Joinder of assault & murder cases; MCR 6.120; Whether evidence of the murder was admissible in the assault case & vice versa; MRE 404(b)(1); Relevance; Plan or scheme; Identity; Evidence of defendant’s robbery of a gun store; MRE 403; Admission of defendant’s other acts of domestic violence against his girlfriend in the assault case; MCL 768.27b(1)

Summary

The court held that the trial court abused its discretion in (1) joining defendant’s assault and murder charges, (2) admitting evidence of his “other acts from the murder case in the assault case, and vice versa[,]” and (3) not excluding evidence connecting him to a gun store robbery under MRE 403. But it did not abuse its discretion in admitting evidence of his other acts of domestic violence in his assault case involving his girlfriend.
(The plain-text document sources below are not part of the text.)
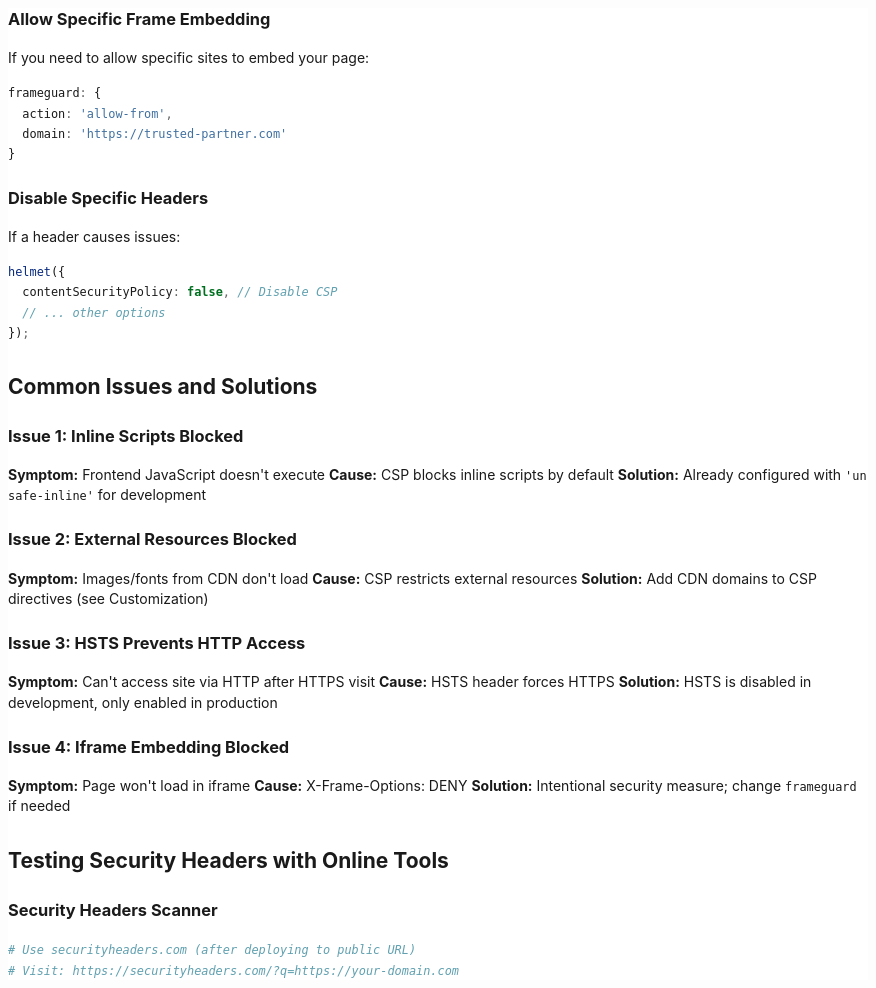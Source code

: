 ### Allow Specific Frame Embedding

If you need to allow specific sites to embed your page:

```typescript
frameguard: {
  action: 'allow-from',
  domain: 'https://trusted-partner.com'
}
```

### Disable Specific Headers

If a header causes issues:

```typescript
helmet({
  contentSecurityPolicy: false, // Disable CSP
  // ... other options
});
```

## Common Issues and Solutions

### Issue 1: Inline Scripts Blocked

**Symptom:** Frontend JavaScript doesn't execute **Cause:** CSP blocks inline scripts by default
**Solution:** Already configured with `'unsafe-inline'` for development

### Issue 2: External Resources Blocked

**Symptom:** Images/fonts from CDN don't load **Cause:** CSP restricts external resources
**Solution:** Add CDN domains to CSP directives (see Customization)

### Issue 3: HSTS Prevents HTTP Access

**Symptom:** Can't access site via HTTP after HTTPS visit **Cause:** HSTS header forces HTTPS
**Solution:** HSTS is disabled in development, only enabled in production

### Issue 4: Iframe Embedding Blocked

**Symptom:** Page won't load in iframe **Cause:** X-Frame-Options: DENY **Solution:** Intentional
security measure; change `frameguard` if needed

## Testing Security Headers with Online Tools

### Security Headers Scanner

```bash
# Use securityheaders.com (after deploying to public URL)
# Visit: https://securityheaders.com/?q=https://your-domain.com
```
Thus, in this interlocutory appeal the court reversed the trial court’s order as to joinder, the admission of other acts evidence of each case in the other case, and the admission of evidence connecting him to the gun store robbery. It affirmed the order as to the admission of evidence of other acts of domestic violence in the assault case. The trial court found that the “cases were related by a series of connected acts as part of a ‘little crime spree.’” But the court concluded that while there was some evidence connecting “these cases—defendant used the same pistol in [his] girlfriend’s presence on the same day—these circumstances do not comprise a series of connected acts sufficient for joinder. [His] anger may be an underlying cause in both cases, but [it] was aimed at two different subjects during the crimes: his girlfriend in the assault case and an alleged shooter of his mother’s house in the murder case.” The prosecution argued “that defendant’s ‘fits of anger’ connect these cases, but such connection is tenuous, especially where hours lapsed between the assault and murder and his anger was aimed at two different people. Because there is no logical relationship between” the crimes, they were “not a series of connected acts within the meaning of MCR 6.120(B)(1)(b).” In addition, they were “not the same conduct or transaction and do not constitute part of a single scheme or plan. Defendant did not assault his girlfriend to secure her cooperation in the murder. [He] did not discover the broken window, which resulted in his anger at an alleged shooter of his mother’s house, until after the assault occurred.” As to the other acts of domestic violence evidence, they “were highly probative because they involved similar acts of violence to the same victim throughout defendant’s relationship with his girlfriend” and they fell “squarely within the Legislature’s purpose for enacting MCL 768.27b[.]” The court also could not find “any substantial risk of unfair prejudice.”